→ **What you will do**
Write out every line from the listing below where the string "https" is found.
+ + + +
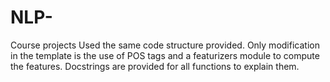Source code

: # NLP-
Course projects
Used the same code structure provided. Only modification in the template is the use of POS tags and a featurizers module to compute the features. Docstrings are provided for all functions to explain them. 

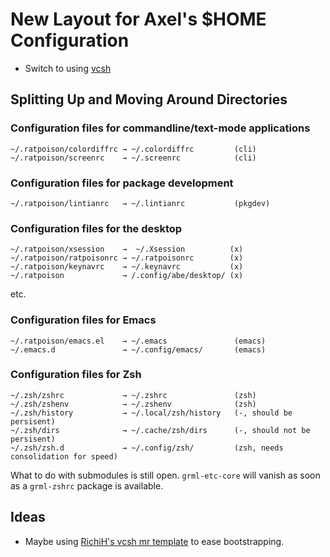 New Layout for Axel's $HOME Configuration
=========================================

  * Switch to using [vcsh](https://github.com/RichiH/vcsh)

Splitting Up and Moving Around Directories
------------------------------------------

### Configuration files for commandline/text-mode applications

    ~/.ratpoison/colordiffrc → ~/.colordiffrc         (cli)
    ~/.ratpoison/screenrc    → ~/.screenrc            (cli)

### Configuration files for package development

    ~/.ratpoison/lintianrc   → ~/.lintianrc           (pkgdev)

### Configuration files for the desktop

    ~/.ratpoison/xsession    →  ~/.Xsession          (x)
    ~/.ratpoison/ratpoisonrc → ~/.ratpoisonrc        (x)
    ~/.ratpoison/keynavrc    → ~/.keynavrc           (x)
    ~/.ratpoison             → /.config/abe/desktop/ (x)

etc.

### Configuration files for Emacs

    ~/.ratpoison/emacs.el    → ~/.emacs               (emacs)
    ~/.emacs.d               → ~/.config/emacs/       (emacs)

### Configuration files for Zsh

    ~/.zsh/zshrc             → ~/.zshrc               (zsh)
    ~/.zsh/zshenv            → ~/.zshenv              (zsh)
    ~/.zsh/history           → ~/.local/zsh/history   (-, should be persisent)
    ~/.zsh/dirs              → ~/.cache/zsh/dirs      (-, should not be persisent)
    ~/.zsh/zsh.d             → ~/.config/zsh/         (zsh, needs consolidation for speed)

What to do with submodules is still open. `grml-etc-core` will vanish
as soon as a `grml-zshrc` package is available.

Ideas
-----

  * Maybe using
    [RichiH's vcsh mr template](https://github.com/RichiH/vcsh_mr_template/tree/master/.config/mr)
    to ease bootstrapping.
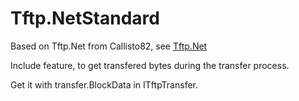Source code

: # Tftp.NetStandard

Based on Tftp.Net from Callisto82, see [Tftp.Net](https://github.com/Callisto82/tftp.net)

Include feature, to get transfered bytes during the transfer process.

Get it with transfer.BlockData in ITftpTransfer.
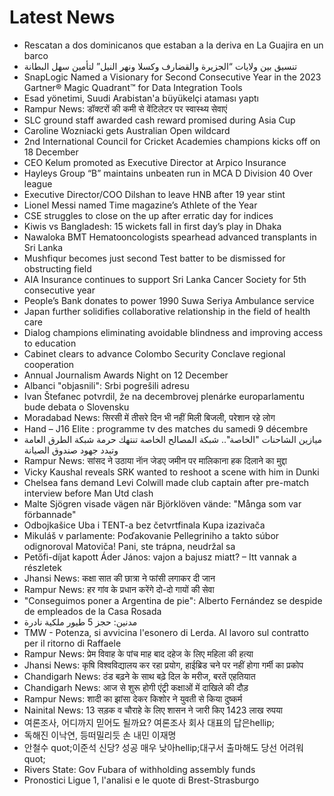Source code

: # Latest News
-  Rescatan a dos dominicanos que estaban a la deriva en La Guajira en un barco
-  تنسيق بين ولايات “الجزيرة والقضارف وكسلا ونهر النيل” لتأمين سهل البطانة
-  SnapLogic Named a Visionary for Second Consecutive Year in the 2023 Gartner® Magic Quadrant™ for Data Integration Tools
-  Esad yönetimi, Suudi Arabistan'a büyükelçi ataması yaptı
-  Rampur News: डॉक्टरों की कमी से वेंटिलेटर पर स्वास्थ्य सेवाएं
-  SLC ground staff awarded cash reward promised during Asia Cup
-  Caroline Wozniacki gets Australian Open wildcard
-  2nd International Council for Cricket Academies champions kicks off on 18 December
-  CEO Kelum promoted as Executive Director at Arpico Insurance
-  Hayleys Group “B” maintains unbeaten run in MCA D Division 40 Over league
-  Executive Director/COO Dilshan to leave HNB after 19 year stint
-  Lionel Messi named Time magazine’s Athlete of the Year
-  CSE struggles to close on the up after erratic day for indices
-  Kiwis vs Bangladesh: 15 wickets fall in first day’s play in Dhaka
-  Nawaloka BMT Hematooncologists spearhead advanced transplants in Sri Lanka
-  Mushfiqur becomes just second Test batter to be dismissed for obstructing field
-  AIA Insurance continues to support Sri Lanka Cancer Society for 5th consecutive year
-  People’s Bank donates to power 1990 Suwa Seriya Ambulance service
-  Japan further solidifies collaborative relationship in the field of health care
-  Dialog champions eliminating avoidable blindness and improving access to education
-  Cabinet clears to advance Colombo Security Conclave regional cooperation
-  Annual Journalism Awards Night on 12 December
-  Albanci "objasnili": Srbi pogrešili adresu
-  Ivan Štefanec potvrdil, že na decembrovej plenárke europarlamentu bude debata o Slovensku
-  Moradabad News: सिरसी में तीसरे दिन भी नहीं मिली बिजली, परेशान रहे लोग
-  Hand – J16 Elite : programme tv des matches du samedi 9 décembre
-  ميازين الشاحنات "الخاصة".. شبكة المصالح الخاصة تنتهك حرمة شبكة الطرق العامة وتبدد جهود صندوق الصيانة
-  Rampur News: सांसद ने उठाया नाॅन जेडए जमीन पर मालिकाना हक दिलाने का मुद्दा
-  Vicky Kaushal reveals SRK wanted to reshoot a scene with him in Dunki
-  Chelsea fans demand Levi Colwill made club captain after pre-match interview before Man Utd clash
-  Malte Sjögren visade vägen när Björklöven vände: "Många som var förbannade"
-  Odbojkašice Uba i TENT-a bez četvrtfinala Kupa izazivača
-  Mikuláš v parlamente: Poďakovanie Pellegriniho a takto súbor odignoroval Matoviča! Pani, ste trápna, neudržal sa
-  Petőfi-díjat kapott Áder János: vajon a bajusz miatt? – Itt vannak a részletek
-  Jhansi News: कक्षा सात की छात्रा ने फांसी लगाकर दी जान
-  Rampur News: हर गांव के प्रधान करेंगे दो-दो गायों की सेवा
-  "Conseguimos poner a Argentina de pie": Alberto Fernández se despide de empleados de la Casa Rosada
-  مدنين: حجز 5 طيور ملكية نادرة
-  TMW - Potenza, si avvicina l'esonero di Lerda. Al lavoro sul contratto per il ritorno di Raffaele
-  Rampur News: प्रेम विवाह के पांच माह बाद दहेज के लिए महिला की हत्या
-  Jhansi News: कृषि विश्वविद्यालय कर रहा प्रयोग, हाईब्रिड चने पर नहीं होगा गर्मी का प्रकोप
-  Chandigarh News: ठंड बढ़ने के साथ बढ़े दिल के मरीज, बरतें एहतियात
-  Chandigarh News: आज से शुरू होगी एंट्री कक्षाओं में दाखिले की दौड़
-  Rampur News: शादी का झांसा देकर किशोर ने युवती से किया दुष्कर्म
-  Nainital News: 13 सड़क व चौराहे के लिए शासन ने जारी किए 1423 लाख रुपया
-  여론조사, 어디까지 믿어도 될까요? 여론조사 회사 대표의 답은hellip;
-  독해진 이낙연, 등떠밀리듯 손 내민 이재명
-  안철수 quot;이준석 신당? 성공 매우 낮아hellip;대구서 출마해도 당선 어려워quot;
-  Rivers State: Gov Fubara of withholding assembly funds
-  Pronostici Ligue 1, l'analisi e le quote di Brest-Strasburgo
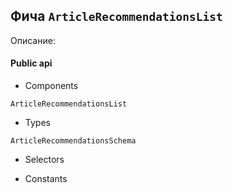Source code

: ## Фича `ArticleRecommendationsList`

Описание: 

#### Public api

- Components

`ArticleRecommendationsList`

- Types

`ArticleRecommendationsSchema`

- Selectors



- Constants

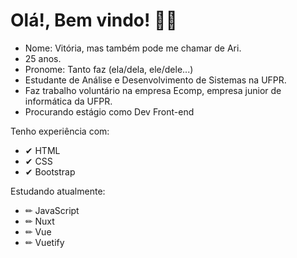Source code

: 

<h1> Olá!, Bem vindo! 🐱‍🐉 </h1> 
<ul><div>
<li>Nome: Vitória, mas também pode me chamar de Ari.</li>
<li> 25 anos. </li>
<li>Pronome: Tanto faz (ela/dela, ele/dele...) </li>
<li>Estudante de Análise e Desenvolvimento de Sistemas na UFPR.</li>
<li>Faz trabalho voluntário na empresa Ecomp, empresa junior de informática da UFPR.</li>
<li> Procurando estágio como Dev Front-end </li>
</ul></div>
<div><p>Tenho experiência com:</p>
<ul>
<li>✔ HTML</li>
<li>✔ CSS</li>
<li>✔ Bootstrap</li>
 </ul></div>
<div><p>Estudando atualmente:</p>
<ul>
<li> ✏ JavaScript</li>
<li> ✏ Nuxt</li>
<li> ✏ Vue</li>
<li> ✏ Vuetify</li> 
</div></ul></p> 
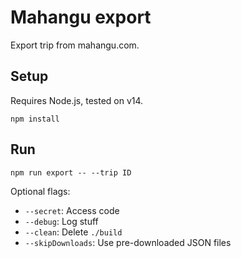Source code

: # Mahangu export

Export trip from mahangu.com.

## Setup

Requires Node.js, tested on v14.

`npm install`

## Run

`npm run export -- --trip ID`

Optional flags:

- `--secret`: Access code
- `--debug`: Log stuff
- `--clean`: Delete `./build`
- `--skipDownloads`: Use pre-downloaded JSON files

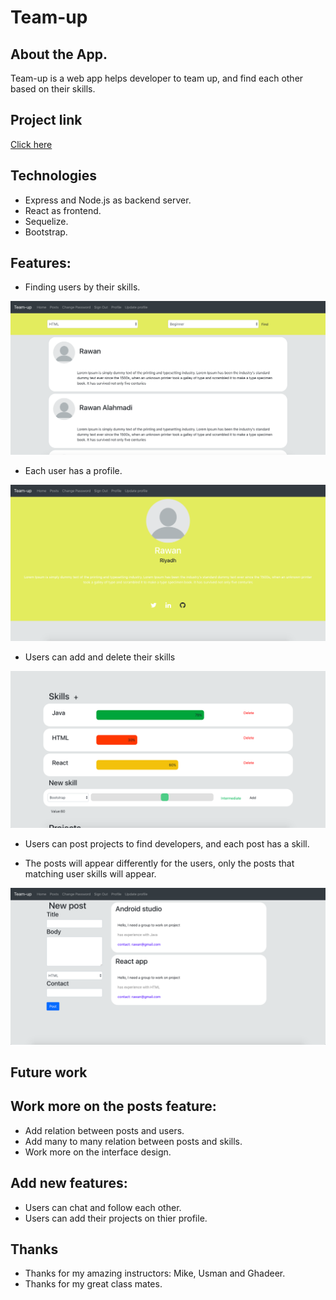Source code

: # Team-up

## About the App.
Team-up is a web app helps developer to team up, and find each other based on their skills.

## Project link
[Click here](http://rawanah995.github.io/react-project4)

## Technologies
* Express and Node.js as backend server.
* React as frontend.
* Sequelize.
* Bootstrap.

## Features:
* Finding users by their skills.

![Home interface](Home.png)

* Each user has a profile.

![Profile interface](Profile.png)

* Users can add and delete their skills 

![Skill interface](Skill.png)

* Users can post projects to find developers, and each post has a skill.


* The posts will appear differently for the users, only the posts that matching user skills will appear.

![Posts interface](Posts.png)


## Future work
## Work more on the posts feature:
- Add relation between posts and users.<br>
- Add many to many relation between posts and skills.<br>
- Work more on the interface design.<br>

## Add new features: 
- Users can chat and follow each other.<br>
- Users can add their projects on thier profile.<br>


## Thanks
* Thanks for my amazing instructors: Mike, Usman and Ghadeer.
* Thanks for my great class mates.



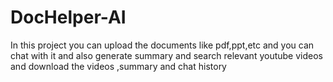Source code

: # DocHelper-AI
In this project you can upload the documents like pdf,ppt,etc and you can chat with it and also generate summary and search relevant youtube videos and download the videos ,summary and chat history
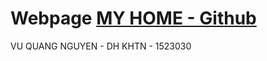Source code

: # Webpage [MY HOME - Github](https://github.com/vuquangnguyen2016/Webpage/wiki)

VU QUANG NGUYEN  - DH KHTN - 1523030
+ + + +
→ **Finished exercise**
  * Switch to using [vcsh](https://github.com/RichiH/vcsh)
    [RichiH's vcsh mr template](https://github.com/RichiH/vcsh_mr_template/tree/master/.config/mr)
Based on Tftp.Net from Callisto82, see [Tftp.Net](https://github.com/Callisto82/tftp.net)
: # Webpage [MY HOME - Github](https://github.com/vuquangnguyen2016/Webpage/wiki)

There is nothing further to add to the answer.